Microsoft To Launch VALL-E, A Voice DALL-E

Microsoft has recently released VALL-E, a new language model for text-to-speech synthesis (TTS) that uses audio codec codes to represent intermediate representations. After being trained on 60,000 hours worth of English speech data, it demonstrated in-context learning abilities in zero-shot situations.

VALL-E allows you to create high-quality, personalized speech with just a 3-second recording of an oblique speaker as an acoustic prompt. It allows for prompt-based TTS techniques that are zero-shot and contextual.

There is no need to add structural engineering or pre-designed acoustic features. Microsoft used much semi-supervised information to create a generalized TTS system for the speaker dimension. This indicates that semi-supervised data has not been fully utilized in scaling up TTS.

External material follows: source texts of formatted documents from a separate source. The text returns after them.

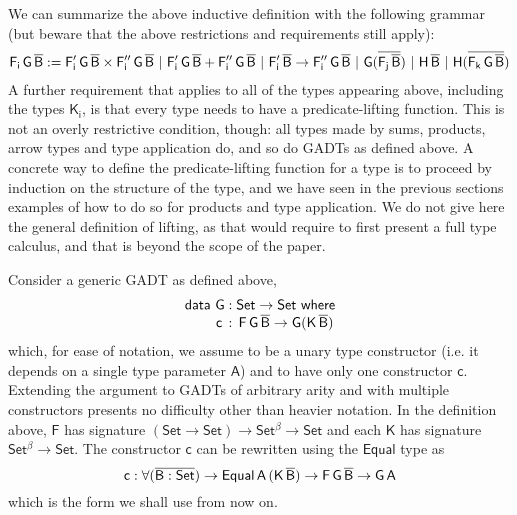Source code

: \documentclass[9pt]{entcs}
\begin{document}
We can summarize the above inductive definition with the following grammar
(but beware that the above restrictions and requirements still apply):
\[
\mathsf{F_i\,G\,\overline{B} :=
F_i'\,G\,\overline{B} \times F_i''\,G\,\overline{B}
\ \vert\ F_i'\,G\,\overline{B} + F_i''\,G\,\overline{B}
\ \vert\ F_i'\,\overline{B} \to F_i''\,G\,\overline{B}
\ \vert\ G(\overline{F_j\,\overline{B}})
\ \vert\ H\,\overline{B}
\ \vert\ H (\overline{F_k\,G\,\overline{B}})
}
\]
A further requirement that applies to all of the types appearing above,
including the types $\mathsf{K_i}$,
is that every type needs to have a predicate-lifting function.
This is not an overly restrictive condition, though:
all types made by sums, products, arrow types and type application do, and so do GADTs as defined above.
A concrete way to define the predicate-lifting function for a type is to proceed by induction on the structure of the type,
and we have seen in the previous sections examples of how to do so for products and type application.
We do not give here the general definition of lifting,
as that would require to first present a full type calculus,
and that is beyond the scope of the paper.


Consider a generic GADT as defined above,
\begin{equation}\label{eq:gadt}
\begin{array}{l}
\mathsf{data\ G : Set \to Set\ where}\\
\mathsf{\;\;\;\;\;\;\;\;c\, :\, F\,G\,\overline{B} \to G (K\,\overline{B})}
\end{array}
\end{equation}
which, for ease of notation,
we assume to be a unary type constructor (i.e. it depends on a single type parameter $\mathsf{A}$)
and to have only one constructor $\mathsf{c}$.
Extending the argument to GADTs of arbitrary arity and with multiple constructors presents no difficulty
other than heavier notation.
In the definition above, $\mathsf{F}$ has signature $\mathsf{(Set \to Set) \to Set^{\beta} \to Set}$
and each $\mathsf{K}$ has signature $\mathsf{Set^{\beta} \to Set}$.
The constructor $\mathsf{c}$ can be rewritten using the $\mathsf{Equal}$ type as
\[
\mathsf{c : \forall (\overline{B : Set}) \to Equal\,A\,(K\,\overline{B}) \to F\,G\,\overline{B} \to G\,A}
\]
which is the form we shall use from now on.
\end{document}
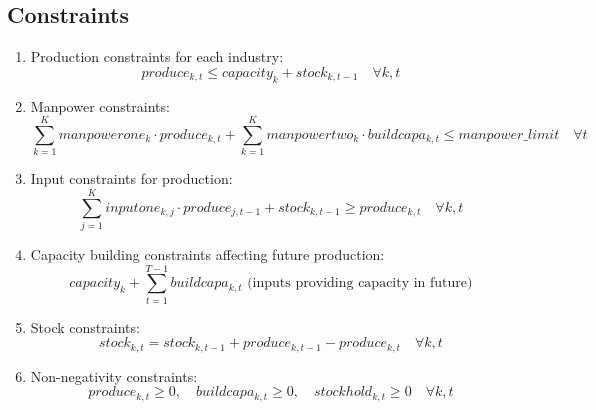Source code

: \documentclass{article}
\begin{document}
\subsection*{Constraints}
\begin{enumerate}
    \item Production constraints for each industry:
    \[
    produce_{k, t} \leq capacity_{k} + stock_{k, t-1} \quad \forall k, t
    \]

    \item Manpower constraints:
    \[
    \sum_{k=1}^{K} manpowerone_{k} \cdot produce_{k, t} + \sum_{k=1}^{K} manpowertwo_{k} \cdot buildcapa_{k, t} \leq manpower\_limit \quad \forall t
    \]

    \item Input constraints for production:
    \[
    \sum_{j=1}^{K} inputone_{k, j} \cdot produce_{j, t-1} + stock_{k, t-1} \geq produce_{k, t} \quad \forall k, t
    \]

    \item Capacity building constraints affecting future production:
    \[
    capacity_{k} + \sum_{t=1}^{T-1} buildcapa_{k, t} \text{ (inputs providing capacity in future)}
    \]

    \item Stock constraints:
    \[
    stock_{k, t} = stock_{k, t-1} + produce_{k, t-1} - produce_{k, t} \quad \forall k, t
    \]

    \item Non-negativity constraints:
    \[
    produce_{k, t} \geq 0, \quad buildcapa_{k, t} \geq 0, \quad stockhold_{k, t} \geq 0 \quad \forall k, t
    \]
\end{enumerate}
\end{document}
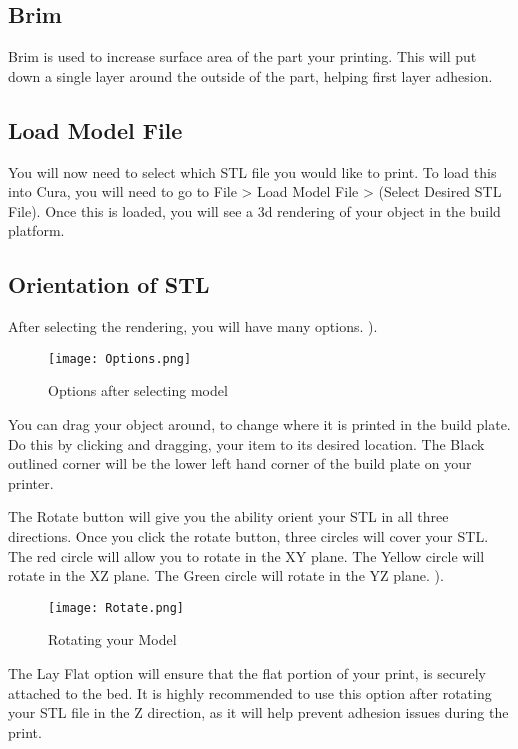 \subsection{Brim}

Brim is used to increase surface area of the part your printing. This will put down a single layer around the outside of the part, helping first layer adhesion.

\subsection{Load Model File}

You will now need to select which STL file you would like to print. To load this into Cura, you will need to go to File > Load Model File > (Select Desired STL File). Once this is loaded, you will see a 3d rendering of your object in the build platform. 

\subsection{Orientation of STL}

After selecting the rendering, you will have many options. 
\pageref{fig:Options}).
\begin{figure}[hbt]
\centering
\texttt{[image: Options.png]}
\caption{Options after selecting model}
\label{fig:Orientation}
\end{figure}

You can drag your object around, to change where it is printed in the build plate. Do this by clicking and dragging, your item to its desired location. The Black outlined corner will be the lower left hand corner of the build plate on your printer. 

The Rotate button will give you the ability orient your STL in all three directions. Once you click the rotate button, three circles will cover your STL. The red circle will allow you to rotate in the XY plane. The Yellow circle will rotate in the XZ plane. The Green circle will rotate in the YZ plane.
\pageref{fig:Rotating}).
\begin{figure}[hbt]
\centering
\texttt{[image: Rotate.png]}
\caption{Rotating your Model}
\label{fig:Rotating your Model}
\end{figure}

The Lay Flat option will ensure that the flat portion of your print, is securely attached to the bed. It is highly recommended to use this option after rotating your STL file in the Z direction, as it will help prevent adhesion issues during the print.

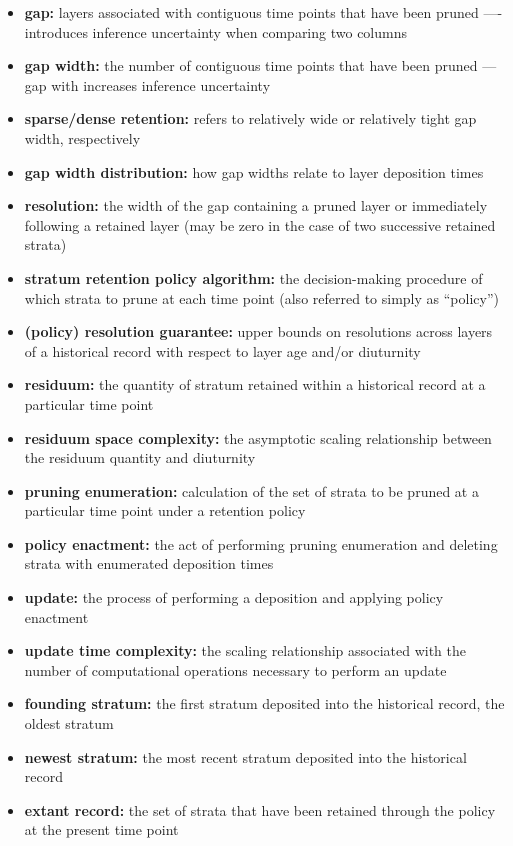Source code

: \begin{itemize}
  \item \textbf{gap:} layers associated with contiguous time points that have been pruned ---- introduces inference uncertainty when comparing two columns
  \item \textbf{gap width:} the number of contiguous time points that have been pruned --- gap with increases inference uncertainty
  \item \textbf{sparse/dense retention:} refers to relatively wide or relatively tight gap width, respectively
  \item \textbf{gap width distribution:} how gap widths relate to layer deposition times
  \item \textbf{resolution:} the width of the gap containing a pruned layer or immediately following a retained layer (may be zero in the case of two successive retained strata)
  \item \textbf{stratum retention policy algorithm:} the decision-making procedure of which strata to prune at each time point (also referred to simply as ``policy'')
  \item \textbf{(policy) resolution guarantee:} upper bounds on resolutions across layers of a historical record with respect to layer age and/or diuturnity
  \item \textbf{residuum:} the quantity of stratum retained within a historical record at a particular time point
  \item \textbf{residuum space complexity:} the asymptotic scaling relationship between the residuum quantity and diuturnity
  \item \textbf{pruning enumeration:} calculation of the set of strata to be pruned at a particular time point under a retention policy
  \item \textbf{policy enactment:} the act of performing pruning enumeration and deleting strata with enumerated deposition times
  \item \textbf{update:} the process of performing a deposition and applying policy enactment
  \item \textbf{update time complexity:} the scaling relationship associated with the number of computational operations necessary to perform an update
  \item \textbf{founding stratum:} the first stratum deposited into the historical record, the oldest stratum
  \item \textbf{newest stratum:} the most recent stratum deposited into the historical record
  \item \textbf{extant record:} the set of strata that have been retained through the policy at the present time point

\end{itemize}
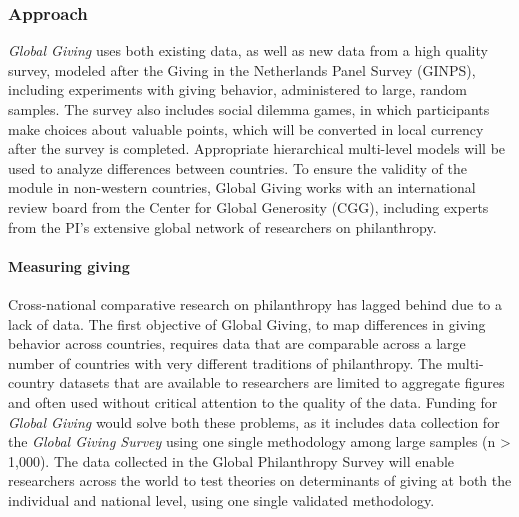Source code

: \documentclass[twocolumn, serif, rga, numeric]{jote-article}
\begin{document}
 {}\subsubsection*{Approach} 

\emph{Global Giving} uses both existing data, as well as new data from a high quality survey, modeled after the Giving in the Netherlands Panel Survey (GINPS)\cite{Bekkers2006a, 100}, including experiments with giving behavior, administered to large, random samples. The survey also includes social dilemma games, in which participants make choices about valuable points, which will be converted in local currency after the survey is completed. Appropriate hierarchical multi-level models will be used to analyze differences between countries. To ensure the validity of the module in non-western countries, Global Giving works with an international review board from the Center for Global Generosity (CGG), including experts from the PI's extensive global network of researchers on philanthropy.

\paragraph{Measuring giving}

Cross-national comparative research on philanthropy has lagged behind due to a lack of data. The first objective of Global Giving, to map differences in giving behavior across countries, requires data that are comparable across a large number of countries with very different traditions of philanthropy. The multi-country datasets that are available to researchers are limited to aggregate figures and often used without critical attention to the quality of the data.\cite{Bekkers2016} Funding for \emph{Global Giving} would solve both these problems, as it includes data collection for the \emph{Global Giving Survey} using one single methodology among large samples (n \textgreater{} 1,000). The data collected in the Global Philanthropy Survey will enable researchers across the world to test theories on determinants of giving at both the individual and national level, using one single validated methodology.
\end{document}
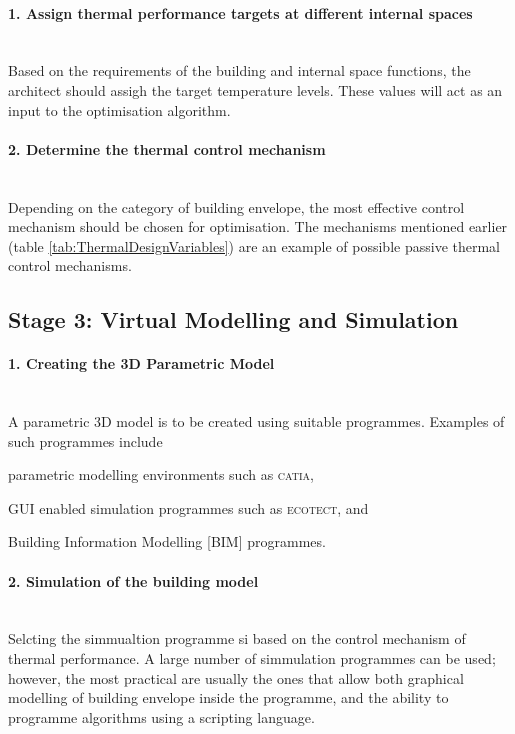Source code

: \documentclass[11pt,a4paper,oneside]{article}
\begin{document}
\begin{multicols}{2}
\paragraph{1. Assign thermal performance targets at different internal spaces}\mbox{}\\

Based on the requirements of the building and internal space functions, the architect should assigh the target temperature levels. These values will act as an input to the optimisation algorithm.

\paragraph{2. Determine the thermal control mechanism}\mbox{}\\

Depending on the category of building envelope, the most effective control mechanism should be chosen for optimisation. The mechanisms mentioned earlier (table \ref{tab:ThermalDesignVariables}) are an example of possible passive thermal control mechanisms.

\subsection*{Stage 3: Virtual Modelling and Simulation}

\paragraph{1. Creating the 3D Parametric Model}\mbox{}\\

A parametric 3D model is to be created using suitable programmes. Examples of such programmes include \begin{inparaenum} \item parametric modelling environments such as \textsc{catia}, \item GUI enabled simulation programmes such as \textsc{ecotect}, and \item Building Information Modelling [BIM] programmes.\end{inparaenum}

\paragraph{2. Simulation of the building model}\mbox{}\\

Selcting the simmualtion programme si based on the control mechanism of thermal performance. A large number of simmulation programmes can be used; however, the most practical are usually the ones that allow both graphical modelling of building envelope inside the programme, and the ability to programme algorithms using a scripting language.


\end{multicols}
\end{document}
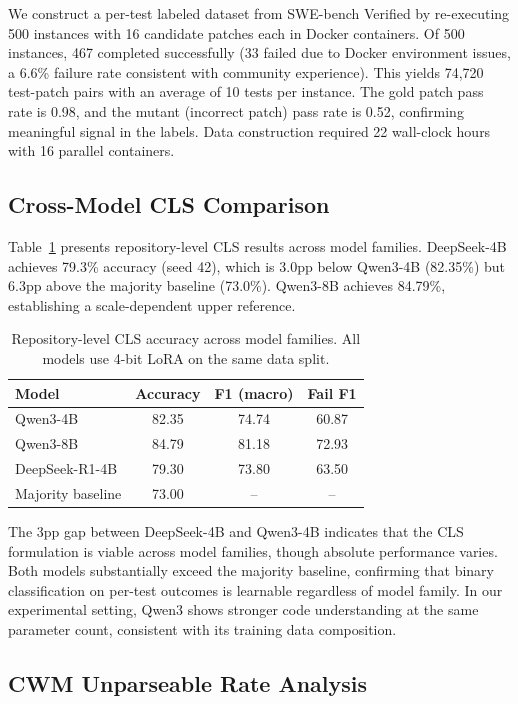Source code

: \documentclass[11pt]{article}
\begin{document}
We construct a per-test labeled dataset from SWE-bench Verified by re-executing 500 instances with 16 candidate patches each in Docker containers. Of 500 instances, 467 completed successfully (33 failed due to Docker environment issues, a 6.6\% failure rate consistent with community experience). This yields 74,720 test-patch pairs with an average of 10 tests per instance. The gold patch pass rate is 0.98, and the mutant (incorrect patch) pass rate is 0.52, confirming meaningful signal in the labels. Data construction required 22 wall-clock hours with 16 parallel containers.

\subsection{Cross-Model CLS Comparison}
\label{sec:cls-comparison}

Table~\ref{tab:cls-comparison} presents repository-level CLS results across model families. DeepSeek-4B achieves 79.3\% accuracy (seed 42), which is 3.0pp below Qwen3-4B (82.35\%) but 6.3pp above the majority baseline (73.0\%). Qwen3-8B achieves 84.79\%, establishing a scale-dependent upper reference.

\begin{table}[t]
\centering
\caption{Repository-level CLS accuracy across model families. All models use 4-bit LoRA on the same data split.}
\label{tab:cls-comparison}
\begin{tabular}{lccc}
\toprule
Model & Accuracy & F1 (macro) & Fail F1 \\
\midrule
Qwen3-4B & 82.35 & 74.74 & 60.87 \\
Qwen3-8B & 84.79 & 81.18 & 72.93 \\
DeepSeek-R1-4B & 79.30 & 73.80 & 63.50 \\
\midrule
Majority baseline & 73.00 & -- & -- \\
\bottomrule
\end{tabular}
\end{table}

The 3pp gap between DeepSeek-4B and Qwen3-4B indicates that the CLS formulation is viable across model families, though absolute performance varies. Both models substantially exceed the majority baseline, confirming that binary classification on per-test outcomes is learnable regardless of model family. In our experimental setting, Qwen3 shows stronger code understanding at the same parameter count, consistent with its training data composition.

\subsection{CWM Unparseable Rate Analysis}
\label{sec:cwm-analysis}
\end{document}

VALL-E can produce multiple outputs from the same input text while keeping the speaker’s emotion intact and the acoustical prompt. VALL-E can synthesize natural speech using prompting in the zero-shot scenario. Evaluation results show that VALL-E performs better than any zero-shot TTS system on LibriSpeech or VCTK. VALL-E even produced new, state-of-the-art zero-shot TTS results for LibriSpeech & VCTK. You can also read the research paper from here.

Interestingly, those who have lost their voices can talk again using this text-to-speech method, provided they have previously recorded voice recordings.

What Are The Features Of Vall-E?

Synthesis of Diversity: VALLE’s output can vary for the same input text because it generates discrete tokens using the sampling-based algorithm. It can synthesize different samples of personalized speech by using random seeds.

Acoustic Environment Maintenance: VALL-E can generate personalized speech while maintaining the speaker prompt’s audio environment. VALL-E is trained using large-scale data with more acoustic variables than the baseline. We used samples from the Fisher dataset to create the audio and transcriptions.

Speaker’s emotion maintenance: VALL-E uses the Emotional Voices database for audio prompts to build personalized speech and preserve the prompt’s emotional tone. The speech corresponds to a transcription of the emotion label and an emotion label in a Supervised Emotional TTS dataset. This is traditional training. VALL-E can retain the prompt’s emotion in a zero-shot environment.

VALL-E still has to overcome weaknesses like synthesis robustness and data coverage.